Hackerrank – Project Euler+ #014 – Longest Collatz sequence

Hackerrank – Problem description

The problem description – Hackerrank.

Solution

There are given 2 rules for Collatz sequence:

  • if n is even, then n/2
  • if n is odd, then 3n + 1

The given problem set of possibilities is to big and it would take too much time.

My solution is to precalculate sequence values of 1 to 5 000 000 and then to store them into a cache to reuse them.

Let’s start with starting values.

For 1 there is a size of Collatz sequence 1 unit.

2: I use the rule and divide it by 2, because it is even. The sequence would by 2 long – The result of division is 1. I look into the cache and I see that I have calculated the size of the sequence with starting value as 1 is 1.

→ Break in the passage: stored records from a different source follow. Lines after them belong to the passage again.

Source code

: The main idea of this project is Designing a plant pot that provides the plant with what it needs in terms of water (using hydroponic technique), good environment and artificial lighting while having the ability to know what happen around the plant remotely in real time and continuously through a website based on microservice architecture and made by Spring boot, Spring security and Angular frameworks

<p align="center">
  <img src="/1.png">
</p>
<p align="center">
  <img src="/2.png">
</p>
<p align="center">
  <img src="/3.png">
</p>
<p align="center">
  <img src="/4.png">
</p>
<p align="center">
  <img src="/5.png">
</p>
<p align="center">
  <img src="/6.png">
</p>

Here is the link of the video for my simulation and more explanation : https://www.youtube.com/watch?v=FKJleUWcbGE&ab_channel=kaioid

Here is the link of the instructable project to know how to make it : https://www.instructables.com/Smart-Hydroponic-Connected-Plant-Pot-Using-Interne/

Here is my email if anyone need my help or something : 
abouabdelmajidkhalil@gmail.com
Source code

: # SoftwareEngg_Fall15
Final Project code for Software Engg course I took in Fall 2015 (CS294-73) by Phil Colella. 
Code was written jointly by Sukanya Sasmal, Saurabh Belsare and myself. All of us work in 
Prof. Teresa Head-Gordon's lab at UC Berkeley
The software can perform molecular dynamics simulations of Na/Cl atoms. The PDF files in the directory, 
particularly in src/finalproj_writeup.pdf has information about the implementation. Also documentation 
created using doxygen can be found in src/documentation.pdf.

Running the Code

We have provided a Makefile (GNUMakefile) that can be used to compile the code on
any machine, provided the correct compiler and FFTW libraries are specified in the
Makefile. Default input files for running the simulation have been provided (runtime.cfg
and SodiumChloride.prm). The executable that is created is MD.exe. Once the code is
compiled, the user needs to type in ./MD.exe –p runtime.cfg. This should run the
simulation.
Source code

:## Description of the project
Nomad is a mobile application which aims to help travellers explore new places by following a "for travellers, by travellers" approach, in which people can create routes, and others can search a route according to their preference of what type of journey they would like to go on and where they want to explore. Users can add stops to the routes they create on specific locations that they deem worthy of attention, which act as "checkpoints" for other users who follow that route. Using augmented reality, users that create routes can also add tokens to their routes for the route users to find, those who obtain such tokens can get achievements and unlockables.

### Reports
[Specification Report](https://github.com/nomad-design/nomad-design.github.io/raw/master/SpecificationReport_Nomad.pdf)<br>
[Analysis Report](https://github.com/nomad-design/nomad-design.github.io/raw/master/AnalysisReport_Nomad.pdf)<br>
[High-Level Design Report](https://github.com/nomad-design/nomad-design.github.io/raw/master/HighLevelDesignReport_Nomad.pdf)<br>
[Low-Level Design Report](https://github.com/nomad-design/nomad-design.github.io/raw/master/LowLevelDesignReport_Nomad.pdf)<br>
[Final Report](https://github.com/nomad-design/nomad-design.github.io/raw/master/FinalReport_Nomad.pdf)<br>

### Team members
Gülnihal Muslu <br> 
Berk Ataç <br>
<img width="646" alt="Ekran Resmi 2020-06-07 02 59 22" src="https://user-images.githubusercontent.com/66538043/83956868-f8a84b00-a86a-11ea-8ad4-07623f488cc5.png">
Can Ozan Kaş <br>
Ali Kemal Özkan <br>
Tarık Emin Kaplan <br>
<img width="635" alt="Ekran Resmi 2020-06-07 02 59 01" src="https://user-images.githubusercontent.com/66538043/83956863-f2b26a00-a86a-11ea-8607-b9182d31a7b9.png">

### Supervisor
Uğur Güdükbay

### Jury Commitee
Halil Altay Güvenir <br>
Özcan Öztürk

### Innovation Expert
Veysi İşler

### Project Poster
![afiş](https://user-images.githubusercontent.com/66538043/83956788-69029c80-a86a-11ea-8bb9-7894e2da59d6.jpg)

3 similar: There is nothing in the cache for 3. I need to multiply and increment 1. The result is 10 (actual sequence size is 1). 10 is not in the cache, I need to divide. The result is 5 (the sequence size is already 2). 5 is not in the cache, I need to multiply and the result is 16 (the sequence size is 3). 16 is not in the cache and I need to divide by 2 with the result 8 (size of the sequence is 4). 8 is not in the cache, I need to divide with the result 4 (size is 5). 4 is not in the cache, divide by 2, result is 2 (size is 6). 2 is present in the cache and its size is 2. I sum the sizes 6 + 2.
It means that the size of Collatz sequence for the number 3 is 8.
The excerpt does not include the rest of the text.